At the same time, many popular shows will continue their runs in 2022. The Walking Dead will release part two of its final season on Feb. 20 — available one week early on AMC+, through Amazon Prime or Apple TV+. Season four of the Laura Linney and Jason Bateman-led crime thriller Ozark will go live on Netflix on Jan. 21, and royal drama The Crown‘s fifth season will drop in November, as per an announcement from new Queen Elizabeth Imelda Staunton.
Superhero fans can expect to stream season three of Amazon Prime’s The Boys on June 3, and — after a three year hiatus — Donald Glover fans can start watching season three of Atlanta on March 24.
And while Netflix’s surrealist multi-dimensional series Russian Doll and Stranger Things are both set to receive new seasons in 2022, neither have firm release dates.
The Marvel Cinematic Universe is set to receive a significant expansion, alongside theatrical releases. And while none have firm release dates, many seem to have Canadian influence. Among others, Moon Knight will welcome actor Oscar Isaac into the MCU as Marc Spector, an ex-Marine with dissociative identity disorder and powers that (sometimes) wax and wane with the phases of the moon.
Ethan Hawke also stars in what is expected to be the first MCU Disney+ show of 2022, with Ontario’s Emily VanCamp rumoured to reprise her MCU role of Sharon Carter. A new trailer will debut during the NFL Super Wild Card matchup on Monday, Jan. 17.

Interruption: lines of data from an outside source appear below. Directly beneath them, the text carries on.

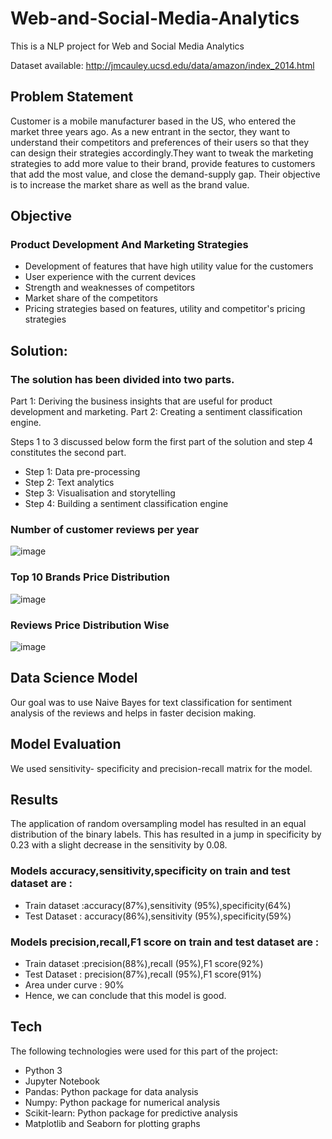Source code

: # Web-and-Social-Media-Analytics

This is a NLP project for Web and Social Media Analytics

Dataset available: http://jmcauley.ucsd.edu/data/amazon/index_2014.html

## Problem Statement

Customer is a mobile manufacturer based in the US, who entered the market three years ago. As a new entrant in the sector, they want to understand their competitors and preferences of their users so that they can design their strategies accordingly.They want to tweak the marketing strategies to add more value to their brand, provide features to customers that add the most value, and close the demand-supply gap. Their objective is to increase the market share as well as the brand value.

## Objective

### Product Development And Marketing Strategies
- Development of features that have high utility value for the customers
- User experience with the current devices
- Strength and weaknesses of competitors
- Market share of the competitors
- Pricing strategies based on features, utility and competitor's pricing strategies

## Solution:

### The solution has been divided into two parts.
Part 1: Deriving the business insights that are useful for product development and marketing.
Part 2: Creating a sentiment classification engine.

Steps 1 to 3 discussed below form the first part of the solution and step 4 constitutes the second part. 
- Step 1: Data pre-processing
- Step 2: Text analytics
- Step 3: Visualisation and storytelling
- Step 4: Building a sentiment classification engine

### Number of customer reviews per year
![image](https://user-images.githubusercontent.com/76435558/167936319-db08a089-606a-43d6-b081-b2c506eca6d6.png)

### Top 10 Brands Price Distribution
![image](https://user-images.githubusercontent.com/76435558/167936805-e50efc6e-ea3a-492a-a1c7-49136c00b33b.png)

### Reviews Price Distribution Wise
![image](https://user-images.githubusercontent.com/76435558/167937454-3d1cdafa-e169-4490-a256-aafb3676d447.png)

## Data Science Model
Our goal was to use Naive Bayes for text classification for sentiment analysis of the reviews and helps in faster decision making.

## Model Evaluation
We used sensitivity- specificity and precision-recall matrix for the model.

## Results
The application of random oversampling model has resulted in an equal distribution of the binary labels. This has resulted in a jump in specificity by 0.23 with a slight decrease in the sensitivity by 0.08.

### Models accuracy,sensitivity,specificity on train and test dataset are :
- Train dataset :accuracy(87%),sensitivity (95%),specificity(64%)
- Test Dataset : accuracy(86%),sensitivity (95%),specificity(59%)

### Models precision,recall,F1 score on train and test dataset are :
- Train dataset :precision(88%),recall (95%),F1 score(92%)
- Test Dataset : precision(87%),recall (95%),F1 score(91%)
- Area under curve : 90%
- Hence, we can conclude that this model is good.

## Tech
The following technologies were used for this part of the project:
- Python 3
- Jupyter Notebook
- Pandas: Python package for data analysis
- Numpy: Python package for numerical analysis
- Scikit-learn: Python package for predictive analysis
- Matplotlib and Seaborn for plotting graphs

She-Hulk focuses on Bruce Banner’s cousin Jennifer Walters (played by Saskatchewan’s Tatiana Maslany), who receives Hulk’s powers after a blood transfusion — but retains her intellect. Later on, Secret Invasion will pair Samuel L. Jackson and B.C.’s Cobie Smulders with industry veteran Olivia Colman, in a story about an attempted global takeover by shapeshifting aliens.
And last but certainly not least, Canadian teen Iman Vellani will star in Ms. Marvel, one of the comics company’s most popular young heroes. Sixteen-year-old Kamala Khan’s run as Ms. Marvel first began in 2013, and — once her minseries debuts — that character will become the first onscreen Muslim superhero in the MCU.